Since late last week, a photographic exhibition inside the Alhambra covering the last 70 years of Oman's social and religious history offers a rare and intriguing insight into one of the Middle East's least-known countries.
Two of the photographers featured – Wilfried Thesiger and Charles Butt – had lives that were almost as exotic as their pictures. During his four years in Oman from 1945-9, Thesiger lived and travelled by camel with Bedouin companions as part of the Middle Eastern anti-locust unit, twice crossing (and mapping) the notoriously inhospitable Empty Quarter desert. Surrey-born Butt, on the other hand, did field work for the British Armed Forces' Intelligence Corps before joining the Sultan of Oman's army in 1966.

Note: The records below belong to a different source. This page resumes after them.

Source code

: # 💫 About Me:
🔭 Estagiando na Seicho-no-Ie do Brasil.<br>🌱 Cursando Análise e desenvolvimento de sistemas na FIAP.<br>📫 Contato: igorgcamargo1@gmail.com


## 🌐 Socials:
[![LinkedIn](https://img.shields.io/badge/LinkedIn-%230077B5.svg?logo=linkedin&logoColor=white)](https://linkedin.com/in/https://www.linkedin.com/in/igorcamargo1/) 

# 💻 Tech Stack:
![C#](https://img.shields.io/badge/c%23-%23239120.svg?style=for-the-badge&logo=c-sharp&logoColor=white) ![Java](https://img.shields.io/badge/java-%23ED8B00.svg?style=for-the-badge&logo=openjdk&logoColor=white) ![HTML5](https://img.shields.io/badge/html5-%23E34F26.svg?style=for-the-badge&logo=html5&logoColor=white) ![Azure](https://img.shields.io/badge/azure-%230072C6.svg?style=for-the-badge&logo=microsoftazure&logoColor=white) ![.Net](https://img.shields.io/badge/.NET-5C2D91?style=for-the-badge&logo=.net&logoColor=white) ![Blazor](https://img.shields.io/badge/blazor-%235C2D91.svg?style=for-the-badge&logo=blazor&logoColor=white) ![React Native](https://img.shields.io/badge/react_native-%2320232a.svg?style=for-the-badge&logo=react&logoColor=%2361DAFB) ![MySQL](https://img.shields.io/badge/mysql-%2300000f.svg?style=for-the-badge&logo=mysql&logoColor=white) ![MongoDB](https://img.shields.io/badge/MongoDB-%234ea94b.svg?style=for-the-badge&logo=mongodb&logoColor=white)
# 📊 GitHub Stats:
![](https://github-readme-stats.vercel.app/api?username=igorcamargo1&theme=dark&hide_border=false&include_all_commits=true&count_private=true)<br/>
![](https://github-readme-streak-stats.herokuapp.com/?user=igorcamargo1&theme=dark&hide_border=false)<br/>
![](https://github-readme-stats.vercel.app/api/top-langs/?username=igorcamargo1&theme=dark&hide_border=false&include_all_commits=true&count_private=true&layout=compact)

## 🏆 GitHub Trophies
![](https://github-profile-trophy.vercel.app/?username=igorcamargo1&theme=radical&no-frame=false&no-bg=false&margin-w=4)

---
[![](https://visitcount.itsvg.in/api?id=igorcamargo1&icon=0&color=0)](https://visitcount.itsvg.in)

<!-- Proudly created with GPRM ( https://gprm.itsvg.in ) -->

Thesiger's pictures are nearly all warmly personal portraits of tribespeople against painfully harsh desert sunlight. And Butt's images of Omanis selling rows of mangos on the back of a beached fishing boat or a group of beturbaned, white-robed farmers holding a meeting in a vast tent are initially equally focused on traditional life. But as Butt's image of a petrol pump and gantry towering over a centuries-old gateway and city wall also suggests, with time modern Western life begin to intrude in Oman.
Some of the work by New York's Edward Grazda also emphasises the blending of different cultures – most strikingly in an overhead shot of a traditionally dressed Omani couple wandering through a deserted supermarket. The exhibition has already visited Oxford and London.